▽

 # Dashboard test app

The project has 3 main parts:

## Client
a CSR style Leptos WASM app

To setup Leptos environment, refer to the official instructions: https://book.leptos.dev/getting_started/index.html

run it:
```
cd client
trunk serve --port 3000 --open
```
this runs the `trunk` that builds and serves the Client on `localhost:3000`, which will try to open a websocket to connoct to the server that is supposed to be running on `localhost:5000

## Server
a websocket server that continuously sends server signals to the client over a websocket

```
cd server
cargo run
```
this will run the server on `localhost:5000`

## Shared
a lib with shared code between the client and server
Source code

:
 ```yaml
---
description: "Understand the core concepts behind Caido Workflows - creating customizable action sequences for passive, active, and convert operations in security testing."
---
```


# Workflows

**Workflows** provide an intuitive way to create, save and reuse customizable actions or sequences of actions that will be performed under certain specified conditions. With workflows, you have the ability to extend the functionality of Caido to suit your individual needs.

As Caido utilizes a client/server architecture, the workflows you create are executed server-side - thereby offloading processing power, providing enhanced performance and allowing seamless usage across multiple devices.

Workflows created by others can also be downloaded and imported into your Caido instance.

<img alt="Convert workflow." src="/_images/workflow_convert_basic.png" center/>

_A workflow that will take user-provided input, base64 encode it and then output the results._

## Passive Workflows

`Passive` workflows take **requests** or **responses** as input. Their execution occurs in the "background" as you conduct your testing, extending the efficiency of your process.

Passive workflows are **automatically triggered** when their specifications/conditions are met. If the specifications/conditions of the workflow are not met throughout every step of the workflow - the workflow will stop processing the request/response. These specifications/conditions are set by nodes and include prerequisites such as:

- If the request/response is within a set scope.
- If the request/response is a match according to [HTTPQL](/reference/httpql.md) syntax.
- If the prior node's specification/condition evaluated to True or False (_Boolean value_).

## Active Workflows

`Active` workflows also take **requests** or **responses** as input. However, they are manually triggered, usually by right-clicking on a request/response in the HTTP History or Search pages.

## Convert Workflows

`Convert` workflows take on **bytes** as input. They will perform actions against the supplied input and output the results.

△

> [WORK REQUEST]:
Pick each line holding "this" out of the entries above and return it.

> [EXPECTED ANSWER]:
this runs the `trunk` that builds and serves the Client on `localhost:3000`, which will try to open a websocket to connoct to the server that is supposed to be running on `localhost:5000
this will run the server on `localhost:5000`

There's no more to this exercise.